Pollens de Méditerranée

Lorsque Goethe voyageait en Italie, lorsque Daudet ou Giono décrivaient tant la belle Provence, auraient-ils pu imaginer que quelques siècles plus tard ces lieux magnifiques seraient transformés en lieux « à fuir » ?
C’est que, depuis la fin du XXème, le nombre des personnes ayant la qualité de vie très altérée par la « nature » n’a cessé d’augmenter. Oh, non par la nature d’avant, mais bien par celle que la vie moderne a transformée, bouleversée, polluée. Il est démontré que les plantations excessives, mono-spécifiques, dans les régions urbaines ou péri-urbaines (ainsi par exemple, les haies coupe-vent en Provence), n’ont fait qu’augmenter la sensibilisation de très nombreux individus qui, auparavant, étaient étrangers au phénomène. Ajouter de plus, un peu de pollution, beaucoup de réchauffement climatique (et donc un début plus précoce et l’augmentation de la durée des périodes de pollinisation … ) et voilà que maintenant ce sont les gens de nos villes qui éternuent, toussent,  ont du mal à respirer,  coulent des yeux, se grattent … j’en passe et des meilleures. Qu’adviendra-t-il des citadins obligés de traverser tant et tant de ronds-points où trône un magnifique olivier, ou encore complantés de graminées ornementales et « à la mode » ?

Mais redevenons sérieux, si tant est que nous avions cessé de l’être…!
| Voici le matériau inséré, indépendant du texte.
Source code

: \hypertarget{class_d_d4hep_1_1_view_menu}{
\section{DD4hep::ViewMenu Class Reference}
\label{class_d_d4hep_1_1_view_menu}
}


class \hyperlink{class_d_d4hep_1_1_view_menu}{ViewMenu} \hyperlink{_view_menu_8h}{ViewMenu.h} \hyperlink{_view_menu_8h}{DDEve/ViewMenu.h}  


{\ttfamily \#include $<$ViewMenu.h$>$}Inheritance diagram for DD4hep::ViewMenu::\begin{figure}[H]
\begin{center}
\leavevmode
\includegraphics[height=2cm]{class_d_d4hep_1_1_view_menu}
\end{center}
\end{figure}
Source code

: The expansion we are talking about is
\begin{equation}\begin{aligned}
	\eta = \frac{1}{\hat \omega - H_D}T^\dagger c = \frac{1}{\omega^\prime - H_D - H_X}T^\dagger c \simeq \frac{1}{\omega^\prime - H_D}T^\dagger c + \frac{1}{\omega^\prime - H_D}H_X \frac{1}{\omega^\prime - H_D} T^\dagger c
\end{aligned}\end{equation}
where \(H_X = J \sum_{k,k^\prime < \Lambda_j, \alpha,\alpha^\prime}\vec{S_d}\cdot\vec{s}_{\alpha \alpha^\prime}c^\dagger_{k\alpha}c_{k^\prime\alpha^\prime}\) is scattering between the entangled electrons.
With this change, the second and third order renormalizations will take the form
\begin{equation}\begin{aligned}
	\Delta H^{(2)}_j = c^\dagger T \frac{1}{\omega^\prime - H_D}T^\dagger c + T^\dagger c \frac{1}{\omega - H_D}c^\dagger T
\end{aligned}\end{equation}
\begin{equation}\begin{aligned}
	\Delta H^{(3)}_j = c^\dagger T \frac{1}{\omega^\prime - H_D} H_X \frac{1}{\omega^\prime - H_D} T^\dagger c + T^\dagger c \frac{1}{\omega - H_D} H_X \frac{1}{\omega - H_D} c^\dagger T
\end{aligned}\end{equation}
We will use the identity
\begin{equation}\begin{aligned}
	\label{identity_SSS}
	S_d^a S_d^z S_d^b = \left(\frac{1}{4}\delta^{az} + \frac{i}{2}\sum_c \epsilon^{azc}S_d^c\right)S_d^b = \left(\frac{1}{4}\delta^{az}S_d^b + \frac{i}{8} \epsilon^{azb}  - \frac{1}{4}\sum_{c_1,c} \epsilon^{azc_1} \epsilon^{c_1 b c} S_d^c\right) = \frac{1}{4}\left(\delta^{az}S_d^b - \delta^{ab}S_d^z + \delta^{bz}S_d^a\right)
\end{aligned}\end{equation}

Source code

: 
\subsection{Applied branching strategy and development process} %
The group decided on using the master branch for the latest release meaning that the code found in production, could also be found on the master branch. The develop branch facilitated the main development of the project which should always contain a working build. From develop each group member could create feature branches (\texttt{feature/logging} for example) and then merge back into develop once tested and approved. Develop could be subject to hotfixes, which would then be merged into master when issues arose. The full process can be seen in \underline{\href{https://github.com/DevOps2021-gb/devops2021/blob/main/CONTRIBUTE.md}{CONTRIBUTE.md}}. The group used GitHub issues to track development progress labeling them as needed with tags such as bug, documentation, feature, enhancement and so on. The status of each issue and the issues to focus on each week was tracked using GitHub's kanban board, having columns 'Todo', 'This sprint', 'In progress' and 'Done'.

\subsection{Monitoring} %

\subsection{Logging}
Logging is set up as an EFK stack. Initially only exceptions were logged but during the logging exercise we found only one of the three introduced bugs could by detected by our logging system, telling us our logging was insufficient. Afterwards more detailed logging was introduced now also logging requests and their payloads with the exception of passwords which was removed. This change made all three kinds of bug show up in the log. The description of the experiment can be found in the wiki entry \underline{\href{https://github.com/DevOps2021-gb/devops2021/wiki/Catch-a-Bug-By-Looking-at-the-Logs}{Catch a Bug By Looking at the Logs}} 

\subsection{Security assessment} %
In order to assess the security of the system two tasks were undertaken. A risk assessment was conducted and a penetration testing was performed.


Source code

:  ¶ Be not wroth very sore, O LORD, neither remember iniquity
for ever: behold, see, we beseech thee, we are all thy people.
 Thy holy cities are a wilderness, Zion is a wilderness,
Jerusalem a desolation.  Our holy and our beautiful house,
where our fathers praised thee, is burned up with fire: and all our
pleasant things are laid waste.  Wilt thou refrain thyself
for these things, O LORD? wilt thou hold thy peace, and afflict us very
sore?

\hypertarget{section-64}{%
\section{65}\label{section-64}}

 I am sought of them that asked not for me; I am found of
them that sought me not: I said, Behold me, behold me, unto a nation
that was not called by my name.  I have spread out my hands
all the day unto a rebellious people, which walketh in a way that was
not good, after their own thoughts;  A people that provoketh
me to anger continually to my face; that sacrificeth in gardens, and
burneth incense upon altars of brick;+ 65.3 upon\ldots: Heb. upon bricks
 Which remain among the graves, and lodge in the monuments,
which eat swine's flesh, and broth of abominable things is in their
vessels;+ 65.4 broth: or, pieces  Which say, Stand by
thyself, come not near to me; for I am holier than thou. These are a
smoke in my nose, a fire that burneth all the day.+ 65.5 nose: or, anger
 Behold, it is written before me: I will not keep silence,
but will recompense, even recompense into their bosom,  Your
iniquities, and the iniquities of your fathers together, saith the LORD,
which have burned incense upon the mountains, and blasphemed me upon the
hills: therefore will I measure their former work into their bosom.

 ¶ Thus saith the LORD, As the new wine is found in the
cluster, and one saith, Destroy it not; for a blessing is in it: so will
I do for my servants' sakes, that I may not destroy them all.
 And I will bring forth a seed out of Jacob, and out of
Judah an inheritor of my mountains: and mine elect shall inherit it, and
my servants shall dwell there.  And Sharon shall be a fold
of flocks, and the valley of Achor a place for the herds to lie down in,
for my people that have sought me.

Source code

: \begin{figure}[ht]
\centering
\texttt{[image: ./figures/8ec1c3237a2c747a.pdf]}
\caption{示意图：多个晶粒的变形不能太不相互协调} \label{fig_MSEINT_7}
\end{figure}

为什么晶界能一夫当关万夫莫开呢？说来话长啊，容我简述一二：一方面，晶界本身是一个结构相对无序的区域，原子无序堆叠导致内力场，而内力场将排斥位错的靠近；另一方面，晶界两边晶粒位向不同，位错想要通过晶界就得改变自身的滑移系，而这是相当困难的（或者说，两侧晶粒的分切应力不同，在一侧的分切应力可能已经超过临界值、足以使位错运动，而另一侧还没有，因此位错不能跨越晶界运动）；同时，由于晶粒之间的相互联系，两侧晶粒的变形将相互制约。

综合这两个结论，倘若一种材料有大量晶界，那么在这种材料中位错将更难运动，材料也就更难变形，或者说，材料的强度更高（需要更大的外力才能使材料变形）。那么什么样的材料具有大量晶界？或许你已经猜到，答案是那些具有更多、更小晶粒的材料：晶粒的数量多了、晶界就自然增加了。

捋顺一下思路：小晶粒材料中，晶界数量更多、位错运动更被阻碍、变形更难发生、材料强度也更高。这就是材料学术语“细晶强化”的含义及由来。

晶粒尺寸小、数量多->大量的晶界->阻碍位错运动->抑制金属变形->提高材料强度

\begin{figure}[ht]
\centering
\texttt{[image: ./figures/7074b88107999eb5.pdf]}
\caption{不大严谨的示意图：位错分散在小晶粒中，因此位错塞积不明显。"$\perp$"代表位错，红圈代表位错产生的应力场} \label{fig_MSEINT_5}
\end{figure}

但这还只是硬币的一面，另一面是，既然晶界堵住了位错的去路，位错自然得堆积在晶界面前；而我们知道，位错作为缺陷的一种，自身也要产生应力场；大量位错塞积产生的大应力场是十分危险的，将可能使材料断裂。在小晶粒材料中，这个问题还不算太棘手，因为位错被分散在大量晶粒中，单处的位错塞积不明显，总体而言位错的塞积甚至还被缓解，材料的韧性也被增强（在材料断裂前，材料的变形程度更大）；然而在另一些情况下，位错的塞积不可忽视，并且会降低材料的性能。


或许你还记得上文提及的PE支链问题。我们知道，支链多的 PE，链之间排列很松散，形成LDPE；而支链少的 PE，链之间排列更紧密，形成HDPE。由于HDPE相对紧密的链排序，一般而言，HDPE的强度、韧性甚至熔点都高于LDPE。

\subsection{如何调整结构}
Les plantes méditerranéennes ont toujours vécu auprès des hommes, elles les ont familièrement accompagnés dans leur quotidien, ont nourri et soigné leurs corps, leur imaginaire, leurs besoins de symboles, leur soif de sacré. Les plantes, la végétation sont un des éléments essentiels à prendre en compte pour la compréhension et l’étude d’un  milieu et de ses habitants. Notre Méditerranée, berceau de la pensée occidentale, n’échappe pas à la règle.

On peut là y recenser, et pour les plus couramment allergisants les :

Cupressacées : cupressus sempervirens, juniperus ashei, juniperus oxicedrus, thuyas,
Oléacées : olea europa,
Pariétaires : parietera judaïca, officinalis,
Graminées ornementales.

POLLENSIci également, certains arbres sont souvent suspectés « d’allergisants », le plus souvent à tort : ainsi le mimosa qui fleurit dans la région niçoise, en même temps que le cyprès, n’est que la partie découverte de l’iceberg. Le célèbre mimosa « inonde » les yeux et le nez de ses fleurs jaunes et parfumées, mais non de ses pollens. Car, pour être allergisante, il faut que la pollinisation d’une plante se produise aidée par le vent, on la dit anémophile ; à l’opposé de celle dont la pollinisation s’opère par l’intermédiaire des insectes, et qui est dite entomophile. De plus, les pollens des plantes anémophiles sont en général de petites tailles, émis en très grandes quantités, et véhiculés sur de très grandes distances : donc très agressifs pour les voies respiratoires des patients. Pour exemple, un pollen de mimosa lourd, coloré, parfumé, attirant les insectes, ne fait des dégâts que si on en est proche. Au contraire du pollen de cupressacées, petit, léger, transporté par le vent en énorme quantité … CQFD.

Voisins, les platanes qui ornaient en très grand nombre les places et avenues des villes provençales, ont été taillés ou abattus suite à la Maladie du chancre coloré ; puis remplacés par d’autres arbres, les micocouliers. Les défunts arbresétaient responsables de graves symptômes, car là aussi, pollinisant de façon massive…  Actuellement, ceux des platanes qui ont pu être sauvés sont plus irritants qu’allergisants.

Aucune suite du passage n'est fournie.